• Dataset entries:

══════════════════════════════

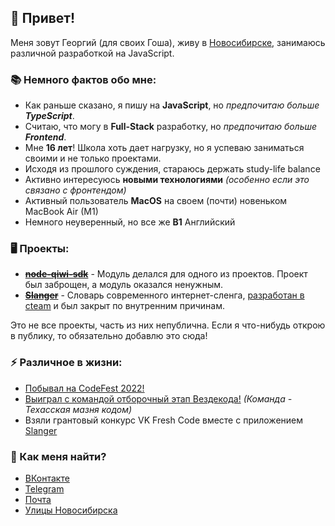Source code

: ## 👋 Привет!

Меня зовут Георгий (для своих Гоша), живу в [Новосибирске](https://en.wikipedia.org/wiki/Novosibirsk), занимаюсь различной разработкой на JavaScript.

### 📚 Немного фактов обо мне:

 * Как раньше сказано, я пишу на **JavaScript**, но _предпочитаю больше **TypeScript**_.
 * Считаю, что могу в **Full-Stack** разработку, но _предпочитаю больше **Frontend**_.
 * Мне **16 лет**! Школа хоть дает нагрузку, но я успеваю заниматься своими и не только проектами.
 * Исходя из прошлого суждения, стараюсь держать study-life balance
 * Активно интересуюсь **новыми технологиями** _(особенно если это связано с фронтендом)_
 * Активный пользователь **MacOS** на своем (почти) новеньком MacBook Air (M1)
 * Немного неуверенный, но все же **B1** Английский

### 🖥 Проекты:

 * [~~__node-qiwi-sdk__~~](https://github.com/NovaStream2030/node-qiwi-sdk) - Модуль делался для одного из проектов. Проект был заброщен, а модуль оказался ненужным.
 * [~~__Slanger__~~](https://vk.com/slanger) - Словарь современного интернет-сленга, [разработан в cteam](https://vk.com/cteamdev) и был закрыт по внутренним причинам.
 
 Это не все проекты, часть из них непублична. Если я что-нибудь открою в публику, то обязательно добавлю это сюда!

### ⚡️ Различное в жизни:

 * [Побывал на CodeFest 2022!](https://12.codefest.ru/)
 * [Выиграл с командой отборочный этап Вездекода!](https://vk.com/wall-197700721_1820) _(Команда - Техасская мазня кодом)_
 * Взяли грантовый конкурс VK Fresh Code вместе с приложением [Slanger](https://vk.com/slanger)

### 📍 Как меня найти?

  * [ВКонтакте](https://vk.com/ns2030)
  * [Telegram](https://t.me/NovaStream2030)
  * [Почта](mailto:novastream@ya.ru)
  * [Улицы Новосибирска](https://en.wikipedia.org/wiki/Novosibirsk)


<!--
Вы нашли этот комментарий, но зачем?

**NovaStream2030/NovaStream2030** is a ✨ _special_ ✨ repository because its `README.md` (this file) appears on your GitHub profile.

Here are some ideas to get you started:

- 🔭 I’m currently working on ...
- 🌱 I’m currently learning ...
- 👯 I’m looking to collaborate on ...
- 🤔 I’m looking for help with ...
- 💬 Ask me about ...
- 📫 How to reach me: ...
- 😄 Pronouns: ...
- ⚡ Fun fact: ...
-->
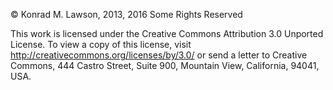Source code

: © Konrad M. Lawson, 2013, 2016
Some Rights Reserved

This work is licensed under the Creative Commons Attribution 3.0 Unported License. To view a copy of this license, visit http://creativecommons.org/licenses/by/3.0/ or send a letter to Creative Commons, 444 Castro Street, Suite 900, Mountain View, California, 94041, USA.
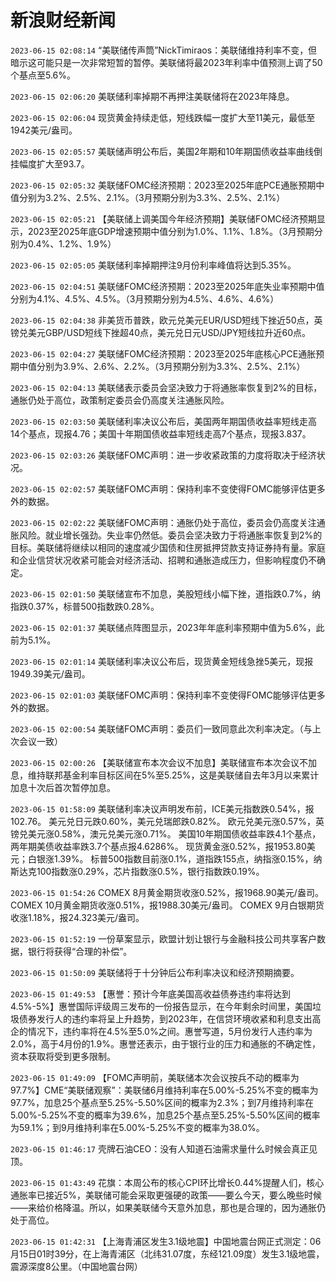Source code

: # 新浪财经新闻
`2023-06-15 02:08:14` “美联储传声筒”NickTimiraos：美联储维持利率不变，但暗示这可能只是一次非常短暂的暂停。美联储将最2023年利率中值预测上调了50个基点至5.6%。

`2023-06-15 02:06:20` 美联储利率掉期不再押注美联储将在2023年降息。

`2023-06-15 02:06:04` 现货黄金持续走低，短线跌幅一度扩大至11美元，最低至1942美元/盎司。

`2023-06-15 02:05:57` 美联储声明公布后，美国2年期和10年期国债收益率曲线倒挂幅度扩大至93.7。

`2023-06-15 02:05:32` 美联储FOMC经济预期：2023至2025年底PCE通胀预期中值分别为3.2%、2.5%、2.1%。（3月预期分别为3.3%、2.5%、2.1%）

`2023-06-15 02:05:21` 【美联储上调美国今年经济预期】美联储FOMC经济预期显示，2023至2025年底GDP增速预期中值分别为1.0%、1.1%、1.8%。（3月预期分别为0.4%、1.2%、1.9%）

`2023-06-15 02:05:05` 美联储利率掉期押注9月份利率峰值将达到5.35%。

`2023-06-15 02:04:51` 美联储FOMC经济预期：2023至2025年底失业率预期中值分别为4.1%、4.5%、4.5%。（3月预期分别为4.5%、4.6%、4.6%）

`2023-06-15 02:04:38` 非美货币普跌，欧元兑美元EUR/USD短线下挫近50点，英镑兑美元GBP/USD短线下挫超40点，美元兑日元USD/JPY短线拉升近60点。

`2023-06-15 02:04:27` 美联储FOMC经济预期：2023至2025年底核心PCE通胀预期中值分别为3.9%、2.6%、2.2%。（3月预期分别为3.3%、2.5%、2.1%）

`2023-06-15 02:04:13` 美联储表示委员会坚决致力于将通胀率恢复到2%的目标，通胀仍处于高位，政策制定委员会仍高度关注通胀风险。

`2023-06-15 02:03:50` 美联储利率决议公布后，美国两年期国债收益率短线走高14个基点，现报4.76；美国十年期国债收益率短线走高7个基点，现报3.837。

`2023-06-15 02:03:26` 美联储FOMC声明：进一步收紧政策的力度将取决于经济状况。

`2023-06-15 02:02:57` 美联储FOMC声明：保持利率不变使得FOMC能够评估更多外的数据。

`2023-06-15 02:02:22` 美联储FOMC声明：通胀仍处于高位，委员会仍高度关注通胀风险。就业增长强劲。失业率仍然低。委员会坚决致力于将通胀率恢复到2%的目标。美联储将继续以相同的速度减少国债和住房抵押贷款支持证券持有量。家庭和企业信贷状况收紧可能会对经济活动、招聘和通胀造成压力，但影响程度仍不确定。

`2023-06-15 02:01:50` 美联储宣布不加息，美股短线小幅下挫，道指跌0.7%，纳指跌0.37%，标普500指数跌0.28%。

`2023-06-15 02:01:37` 美联储点阵图显示，2023年年底利率预期中值为5.6%，此前为5.1%。

`2023-06-15 02:01:14` 美联储利率决议公布后，现货黄金短线急挫5美元，现报1949.39美元/盎司。

`2023-06-15 02:01:03` 美联储FOMC声明：保持利率不变使得FOMC能够评估更多外的数据。

`2023-06-15 02:00:54` 美联储FOMC声明：委员们一致同意此次利率决定。（与上次会议一致）

`2023-06-15 02:00:26` 【美联储宣布本次会议不加息】美联储宣布本次会议不加息，维持联邦基金利率目标区间在5%至5.25%，这是美联储自去年3月以来累计加息十次后首次暂停加息。

`2023-06-15 01:58:09` 美联储利率决议声明发布前，ICE美元指数跌0.54%，报102.76。
美元兑日元跌0.60%，美元兑瑞郎跌0.82%。
欧元兑美元涨0.57%，英镑兑美元涨0.58%，澳元兑美元涨0.71%。
美国10年期国债收益率跌4.1个基点，两年期美债收益率跌3.7个基点报4.6286%。
现货黄金涨0.52%，报1953.80美元；白银涨1.39%。
标普500指数目前涨0.1%，道指跌155点，纳指涨0.15%，纳斯达克100指数涨0.29%，芯片指数涨0.5%，银行指数跌0.19%。

`2023-06-15 01:54:26` COMEX 8月黄金期货收涨0.52%，报1968.90美元/盎司。
COMEX 10月黄金期货收涨0.51%，报1988.30美元/盎司。
COMEX 9月白银期货收涨1.18%，报24.323美元/盎司。

`2023-06-15 01:52:19` 一份草案显示，欧盟计划让银行与金融科技公司共享客户数据，银行将获得“合理的补偿”。

`2023-06-15 01:50:09` 美联储将于十分钟后公布利率决议和经济预期摘要。

`2023-06-15 01:49:53` 【惠誉：预计今年底美国高收益债券违约率将达到4.5%-5%】惠誉国际评级周三发布的一份报告显示，在今年剩余时间里，美国垃圾债券发行人的违约率将呈上升趋势，到2023年，在信贷环境收紧和利息支出高企的情况下，违约率将在4.5%至5.0%之间。惠誉写道，5月份发行人违约率为2.0%，高于4月份的1.9%。惠誉还表示，由于银行业的压力和通胀的不确定性，资本获取将受到更多限制。

`2023-06-15 01:49:09` 【FOMC声明前，美联储本次会议按兵不动的概率为97.7%】CME“美联储观察”：美联储6月维持利率在5.00%-5.25%不变的概率为97.7%，加息25个基点至5.25%-5.50%区间的概率为2.3%；到7月维持利率在5.00%-5.25%不变的概率为39.6%，加息25个基点至5.25%-5.50%区间的概率为59.1%；到9月维持利率在5.00%-5.25%不变的概率为38.0%。

`2023-06-15 01:46:17` 壳牌石油CEO：没有人知道石油需求量什么时候会真正见顶。

`2023-06-15 01:43:49` 花旗：本周公布的核心CPI环比增长0.44%提醒人们，核心通胀率已接近5%，美联储可能会采取更强硬的政策——要么今天，要么晚些时候——来给价格降温。所以，如果美联储今天意外加息，那也是合理的，因为通胀仍处于高位。

`2023-06-15 01:42:31` 【上海青浦区发生3.1级地震】中国地震台网正式测定：06月15日01时39分，在上海青浦区（北纬31.07度，东经121.09度）发生3.1级地震，震源深度8公里。（中国地震台网）

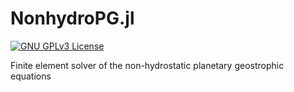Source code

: # NonhydroPG.jl

[![GNU GPLv3 License](https://img.shields.io/badge/License-GNU%20GPL-blue)](https://www.gnu.org/licenses/gpl-3.0.en.html)

Finite element solver of the non-hydrostatic planetary geostrophic equations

══════════════════════════════

• Assigned task: Each line in the entries above, starting at the line with "но _предпочитаю больше **Frontend**_." and ending at the line with "держать study-life balance", is to be printed exactly, and only those lines.

• Response area:
 * Считаю, что могу в **Full-Stack** разработку, но _предпочитаю больше **Frontend**_.
 * Мне **16 лет**! Школа хоть дает нагрузку, но я успеваю заниматься своими и не только проектами.
 * Исходя из прошлого суждения, стараюсь держать study-life balance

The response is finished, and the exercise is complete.